» **What you need to do**: Which lines of the entries below run from the one holding "software developer and" to the one holding "it occasionally.", inclusive? Set down exactly those lines and no others.

Saved entries
>>>

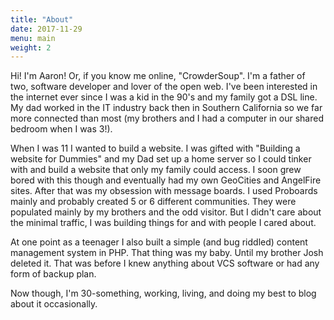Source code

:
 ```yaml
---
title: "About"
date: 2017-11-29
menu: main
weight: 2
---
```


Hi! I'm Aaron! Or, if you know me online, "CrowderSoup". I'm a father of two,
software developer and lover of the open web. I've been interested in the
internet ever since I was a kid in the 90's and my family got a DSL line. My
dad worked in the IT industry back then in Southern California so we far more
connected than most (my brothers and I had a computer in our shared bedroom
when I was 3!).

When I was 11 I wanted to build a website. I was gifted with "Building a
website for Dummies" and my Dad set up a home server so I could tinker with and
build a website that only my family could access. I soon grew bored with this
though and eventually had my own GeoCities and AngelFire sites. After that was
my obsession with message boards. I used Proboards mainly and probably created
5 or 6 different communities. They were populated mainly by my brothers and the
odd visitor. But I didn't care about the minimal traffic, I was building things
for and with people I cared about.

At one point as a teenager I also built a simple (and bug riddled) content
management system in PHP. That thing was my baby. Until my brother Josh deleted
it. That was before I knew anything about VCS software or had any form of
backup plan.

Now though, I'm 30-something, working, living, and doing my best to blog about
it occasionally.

<<<
>>>

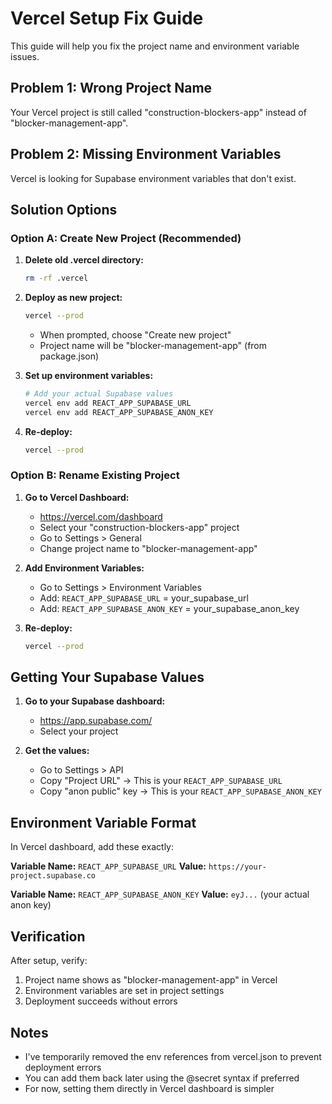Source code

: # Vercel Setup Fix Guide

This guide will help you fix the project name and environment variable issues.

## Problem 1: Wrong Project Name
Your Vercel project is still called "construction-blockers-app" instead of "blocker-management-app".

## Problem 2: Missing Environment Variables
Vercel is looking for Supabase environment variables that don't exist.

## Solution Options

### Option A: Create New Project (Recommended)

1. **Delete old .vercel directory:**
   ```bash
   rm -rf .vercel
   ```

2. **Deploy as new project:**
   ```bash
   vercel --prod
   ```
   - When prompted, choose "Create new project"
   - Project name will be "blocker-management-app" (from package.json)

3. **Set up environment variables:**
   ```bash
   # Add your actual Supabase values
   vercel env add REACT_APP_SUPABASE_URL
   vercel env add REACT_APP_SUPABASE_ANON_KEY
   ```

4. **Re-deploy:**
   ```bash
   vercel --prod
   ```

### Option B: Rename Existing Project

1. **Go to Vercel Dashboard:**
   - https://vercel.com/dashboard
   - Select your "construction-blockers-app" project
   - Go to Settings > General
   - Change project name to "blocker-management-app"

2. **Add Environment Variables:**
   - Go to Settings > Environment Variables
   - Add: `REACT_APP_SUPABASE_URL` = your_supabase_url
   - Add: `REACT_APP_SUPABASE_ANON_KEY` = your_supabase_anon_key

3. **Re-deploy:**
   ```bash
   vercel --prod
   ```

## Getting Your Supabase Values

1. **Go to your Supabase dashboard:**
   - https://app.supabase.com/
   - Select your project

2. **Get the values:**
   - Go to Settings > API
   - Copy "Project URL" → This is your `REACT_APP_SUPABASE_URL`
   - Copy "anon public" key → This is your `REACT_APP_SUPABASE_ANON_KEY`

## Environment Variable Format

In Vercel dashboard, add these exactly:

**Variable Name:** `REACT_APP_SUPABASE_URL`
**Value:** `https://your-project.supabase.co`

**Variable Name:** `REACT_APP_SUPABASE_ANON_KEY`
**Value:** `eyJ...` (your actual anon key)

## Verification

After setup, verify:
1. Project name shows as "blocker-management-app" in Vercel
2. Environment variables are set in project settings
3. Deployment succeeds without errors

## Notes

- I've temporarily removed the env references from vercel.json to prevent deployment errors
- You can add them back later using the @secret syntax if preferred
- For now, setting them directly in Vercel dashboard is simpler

<<<
>>>

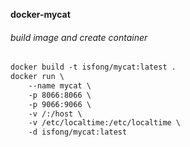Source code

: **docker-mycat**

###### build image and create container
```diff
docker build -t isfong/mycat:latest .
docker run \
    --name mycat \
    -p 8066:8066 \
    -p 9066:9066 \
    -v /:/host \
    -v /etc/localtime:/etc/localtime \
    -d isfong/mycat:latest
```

<<<

» **Reply to the task**:
software developer and lover of the open web. I've been interested in the
internet ever since I was a kid in the 90's and my family got a DSL line. My
dad worked in the IT industry back then in Southern California so we far more
connected than most (my brothers and I had a computer in our shared bedroom
when I was 3!).

When I was 11 I wanted to build a website. I was gifted with "Building a
website for Dummies" and my Dad set up a home server so I could tinker with and
build a website that only my family could access. I soon grew bored with this
though and eventually had my own GeoCities and AngelFire sites. After that was
my obsession with message boards. I used Proboards mainly and probably created
5 or 6 different communities. They were populated mainly by my brothers and the
odd visitor. But I didn't care about the minimal traffic, I was building things
for and with people I cared about.

At one point as a teenager I also built a simple (and bug riddled) content
management system in PHP. That thing was my baby. Until my brother Josh deleted
it. That was before I knew anything about VCS software or had any form of
backup plan.

Now though, I'm 30-something, working, living, and doing my best to blog about
it occasionally.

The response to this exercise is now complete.